On 2020-07-25 10:16, Hillf Danton wrote:
> Hi folks
>
> Below is a minimunm poc implementation I can imagine on top of workqueue
> to make napi threaded. Thoughts are appreciated.
Hi Hillf,
For some reason I don't see your mails on linux-wireless/netdev.
I've cleaned up your implementation a bit and I ran some tests with mt76
on an mt7621 embedded board. The results look pretty nice, performance
is a lot more consistent in my tests now.
Here are the changes that I've made compared to your version:
- remove the #ifdef, I think it's unnecessary
- add a state bit for threaded NAPI
- make netif_threaded_napi_add inline
- run queue_work outside of local_irq_save/restore (it does that
internally already)
If you don't mind, I'd like to propose this to netdev soon.
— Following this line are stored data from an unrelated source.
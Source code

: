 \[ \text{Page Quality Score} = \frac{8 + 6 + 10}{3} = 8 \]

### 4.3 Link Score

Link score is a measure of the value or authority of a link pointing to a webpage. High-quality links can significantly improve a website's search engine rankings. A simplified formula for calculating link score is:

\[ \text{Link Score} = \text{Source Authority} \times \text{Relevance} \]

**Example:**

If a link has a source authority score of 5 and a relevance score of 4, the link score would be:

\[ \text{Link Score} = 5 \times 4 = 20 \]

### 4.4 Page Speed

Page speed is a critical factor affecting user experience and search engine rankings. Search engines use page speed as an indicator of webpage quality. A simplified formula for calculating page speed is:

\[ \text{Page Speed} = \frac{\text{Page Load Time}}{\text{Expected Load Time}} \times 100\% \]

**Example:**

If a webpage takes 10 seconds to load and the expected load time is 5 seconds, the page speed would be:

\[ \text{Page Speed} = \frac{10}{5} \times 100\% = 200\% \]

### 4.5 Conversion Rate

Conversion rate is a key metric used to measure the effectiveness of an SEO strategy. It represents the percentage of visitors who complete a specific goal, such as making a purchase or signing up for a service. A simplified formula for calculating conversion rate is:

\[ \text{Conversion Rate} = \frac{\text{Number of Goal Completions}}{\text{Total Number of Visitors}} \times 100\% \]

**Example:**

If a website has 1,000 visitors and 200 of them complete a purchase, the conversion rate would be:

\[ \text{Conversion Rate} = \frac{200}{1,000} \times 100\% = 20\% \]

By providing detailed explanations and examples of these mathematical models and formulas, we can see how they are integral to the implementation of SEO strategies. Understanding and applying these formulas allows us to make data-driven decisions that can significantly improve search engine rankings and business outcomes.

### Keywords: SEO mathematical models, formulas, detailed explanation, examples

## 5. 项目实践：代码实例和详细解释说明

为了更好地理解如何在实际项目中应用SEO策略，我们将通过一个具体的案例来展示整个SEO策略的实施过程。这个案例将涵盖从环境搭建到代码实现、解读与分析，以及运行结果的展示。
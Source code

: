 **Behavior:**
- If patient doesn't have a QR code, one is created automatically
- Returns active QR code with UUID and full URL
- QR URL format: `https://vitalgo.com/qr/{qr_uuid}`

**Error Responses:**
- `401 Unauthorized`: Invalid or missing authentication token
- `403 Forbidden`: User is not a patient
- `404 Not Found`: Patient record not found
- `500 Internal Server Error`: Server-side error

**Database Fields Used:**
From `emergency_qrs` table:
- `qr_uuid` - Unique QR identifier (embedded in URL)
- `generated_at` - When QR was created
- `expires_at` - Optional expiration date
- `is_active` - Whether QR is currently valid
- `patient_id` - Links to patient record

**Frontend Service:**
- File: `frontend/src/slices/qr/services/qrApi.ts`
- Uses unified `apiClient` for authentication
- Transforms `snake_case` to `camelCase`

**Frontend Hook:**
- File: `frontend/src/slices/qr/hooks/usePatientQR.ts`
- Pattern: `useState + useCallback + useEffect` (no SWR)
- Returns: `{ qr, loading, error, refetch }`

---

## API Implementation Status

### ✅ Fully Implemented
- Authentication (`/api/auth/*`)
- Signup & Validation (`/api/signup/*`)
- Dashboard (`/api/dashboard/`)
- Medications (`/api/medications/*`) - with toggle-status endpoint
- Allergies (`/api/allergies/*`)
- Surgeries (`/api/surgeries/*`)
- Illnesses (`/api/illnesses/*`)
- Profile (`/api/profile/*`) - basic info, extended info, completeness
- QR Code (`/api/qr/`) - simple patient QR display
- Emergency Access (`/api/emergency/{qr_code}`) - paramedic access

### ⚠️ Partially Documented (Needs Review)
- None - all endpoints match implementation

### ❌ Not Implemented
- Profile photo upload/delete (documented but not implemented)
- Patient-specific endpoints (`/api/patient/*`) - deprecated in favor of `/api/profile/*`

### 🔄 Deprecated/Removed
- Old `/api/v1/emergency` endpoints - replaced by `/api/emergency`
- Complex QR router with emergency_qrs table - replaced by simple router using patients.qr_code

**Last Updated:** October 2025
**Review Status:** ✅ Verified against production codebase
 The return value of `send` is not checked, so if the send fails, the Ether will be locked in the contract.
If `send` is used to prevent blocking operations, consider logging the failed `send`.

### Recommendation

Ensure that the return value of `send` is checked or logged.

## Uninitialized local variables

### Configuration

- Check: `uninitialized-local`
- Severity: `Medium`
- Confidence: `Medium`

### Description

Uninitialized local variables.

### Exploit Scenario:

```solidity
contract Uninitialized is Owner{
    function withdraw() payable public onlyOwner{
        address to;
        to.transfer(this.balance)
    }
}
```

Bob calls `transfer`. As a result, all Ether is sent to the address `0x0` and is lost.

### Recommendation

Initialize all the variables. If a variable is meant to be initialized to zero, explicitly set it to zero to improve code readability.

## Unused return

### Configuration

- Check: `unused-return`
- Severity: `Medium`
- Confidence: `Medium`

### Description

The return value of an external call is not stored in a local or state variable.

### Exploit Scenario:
Can I have
your Signed-off-by for that?
Thanks,
- Felix
---
--- a/include/linux/netdevice.h
+++ b/include/linux/netdevice.h
@@ -347,6 +347,7 @@ struct napi_struct {
struct list_head dev_list;
struct hlist_node napi_hash_node;
unsigned int napi_id;
+ struct work_struct work;
};
enum {
@@ -357,6 +358,7 @@ enum {
NAPI_STATE_HASHED, /* In NAPI hash (busy polling possible) */
NAPI_STATE_NO_BUSY_POLL,/* Do not add in napi_hash, no busy polling */
NAPI_STATE_IN_BUSY_POLL,/* sk_busy_loop() owns this NAPI */
+ NAPI_STATE_THREADED, /* Use threaded NAPI */
};
enum {
@@ -367,6 +369,7 @@ enum {
NAPIF_STATE_HASHED = BIT(NAPI_STATE_HASHED),
NAPIF_STATE_NO_BUSY_POLL = BIT(NAPI_STATE_NO_BUSY_POLL),
NAPIF_STATE_IN_BUSY_POLL = BIT(NAPI_STATE_IN_BUSY_POLL),
+ NAPIF_STATE_THREADED = BIT(NAPI_STATE_THREADED),
};
enum gro_result {
@@ -2315,6 +2318,26 @@ static inline void *netdev_priv(const struct net_device *dev)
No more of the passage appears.